ACTIVITY >> Pull out of the data below the stretch of lines bounded by the one containing "- **Sensor File" and the one containing "- Select a preset, view", both bounds included, unchanged.

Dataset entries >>

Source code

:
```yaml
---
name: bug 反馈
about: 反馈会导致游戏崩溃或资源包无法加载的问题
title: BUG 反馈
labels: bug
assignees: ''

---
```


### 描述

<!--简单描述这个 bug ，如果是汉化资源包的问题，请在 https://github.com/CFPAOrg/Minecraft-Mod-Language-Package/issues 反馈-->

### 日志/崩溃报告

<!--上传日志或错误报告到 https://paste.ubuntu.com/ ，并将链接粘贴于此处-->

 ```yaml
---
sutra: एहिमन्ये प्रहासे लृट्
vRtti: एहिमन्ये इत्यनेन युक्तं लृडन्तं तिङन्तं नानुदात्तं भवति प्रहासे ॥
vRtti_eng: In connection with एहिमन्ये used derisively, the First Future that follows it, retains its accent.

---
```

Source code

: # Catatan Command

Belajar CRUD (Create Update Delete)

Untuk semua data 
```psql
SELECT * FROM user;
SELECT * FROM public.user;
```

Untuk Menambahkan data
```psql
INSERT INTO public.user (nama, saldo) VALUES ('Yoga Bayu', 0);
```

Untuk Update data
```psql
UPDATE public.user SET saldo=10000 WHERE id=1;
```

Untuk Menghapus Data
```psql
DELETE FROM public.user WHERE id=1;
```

==

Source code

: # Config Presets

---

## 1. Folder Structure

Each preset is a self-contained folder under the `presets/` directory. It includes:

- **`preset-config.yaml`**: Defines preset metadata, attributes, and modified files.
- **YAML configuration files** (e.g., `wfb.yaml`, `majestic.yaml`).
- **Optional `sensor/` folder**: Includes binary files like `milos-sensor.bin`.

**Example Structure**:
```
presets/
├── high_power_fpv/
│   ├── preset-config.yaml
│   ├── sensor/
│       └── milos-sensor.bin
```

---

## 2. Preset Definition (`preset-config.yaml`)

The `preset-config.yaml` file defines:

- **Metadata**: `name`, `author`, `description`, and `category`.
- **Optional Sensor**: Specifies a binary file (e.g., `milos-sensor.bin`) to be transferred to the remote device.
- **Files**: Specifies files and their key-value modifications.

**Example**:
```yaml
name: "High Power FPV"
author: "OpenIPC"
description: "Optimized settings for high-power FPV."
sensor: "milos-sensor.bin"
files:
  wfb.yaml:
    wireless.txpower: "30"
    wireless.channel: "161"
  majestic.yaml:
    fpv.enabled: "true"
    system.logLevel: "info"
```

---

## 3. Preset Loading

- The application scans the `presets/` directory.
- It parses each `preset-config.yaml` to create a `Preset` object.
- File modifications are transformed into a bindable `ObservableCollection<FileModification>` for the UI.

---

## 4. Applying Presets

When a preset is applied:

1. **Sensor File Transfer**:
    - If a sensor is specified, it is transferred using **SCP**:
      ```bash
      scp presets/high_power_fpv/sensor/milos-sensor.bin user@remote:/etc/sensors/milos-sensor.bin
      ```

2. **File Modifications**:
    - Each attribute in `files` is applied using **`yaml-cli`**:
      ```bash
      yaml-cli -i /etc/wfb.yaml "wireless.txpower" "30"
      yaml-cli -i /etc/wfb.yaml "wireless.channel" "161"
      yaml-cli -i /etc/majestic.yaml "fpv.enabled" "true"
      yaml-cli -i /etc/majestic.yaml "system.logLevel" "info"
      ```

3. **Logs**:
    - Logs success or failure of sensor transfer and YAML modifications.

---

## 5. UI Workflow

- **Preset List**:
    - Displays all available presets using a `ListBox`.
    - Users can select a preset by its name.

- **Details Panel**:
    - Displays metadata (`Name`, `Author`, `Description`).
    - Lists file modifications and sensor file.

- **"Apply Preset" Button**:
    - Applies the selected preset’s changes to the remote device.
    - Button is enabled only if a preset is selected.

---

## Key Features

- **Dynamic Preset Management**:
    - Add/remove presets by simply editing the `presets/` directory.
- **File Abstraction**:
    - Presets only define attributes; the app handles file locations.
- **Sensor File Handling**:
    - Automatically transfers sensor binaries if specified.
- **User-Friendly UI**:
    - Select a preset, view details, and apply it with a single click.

...

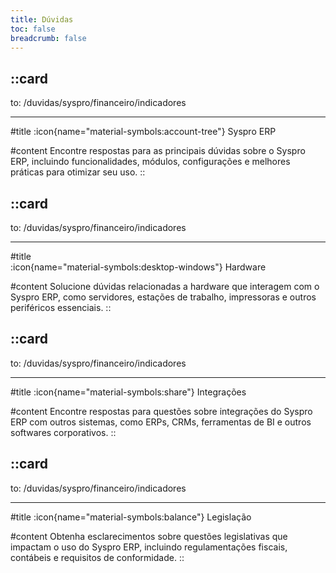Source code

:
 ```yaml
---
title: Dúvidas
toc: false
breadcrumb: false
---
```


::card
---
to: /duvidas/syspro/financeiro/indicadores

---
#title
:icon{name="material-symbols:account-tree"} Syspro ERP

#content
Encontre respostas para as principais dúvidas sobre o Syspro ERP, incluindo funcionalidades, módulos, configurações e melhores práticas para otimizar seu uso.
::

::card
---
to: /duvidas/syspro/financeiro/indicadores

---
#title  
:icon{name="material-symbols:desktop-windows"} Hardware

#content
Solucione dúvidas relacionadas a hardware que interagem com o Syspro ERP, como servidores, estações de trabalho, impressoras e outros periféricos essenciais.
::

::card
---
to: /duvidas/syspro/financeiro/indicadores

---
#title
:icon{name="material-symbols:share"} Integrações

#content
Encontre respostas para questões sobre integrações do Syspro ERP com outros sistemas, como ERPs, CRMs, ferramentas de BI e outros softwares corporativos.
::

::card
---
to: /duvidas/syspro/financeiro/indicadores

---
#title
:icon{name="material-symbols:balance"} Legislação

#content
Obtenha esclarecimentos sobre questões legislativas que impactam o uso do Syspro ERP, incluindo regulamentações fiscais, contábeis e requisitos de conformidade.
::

SOLUTION TO THIS TASK >>
- **Sensor File Handling**:
    - Automatically transfers sensor binaries if specified.
- **User-Friendly UI**:
    - Select a preset, view details, and apply it with a single click.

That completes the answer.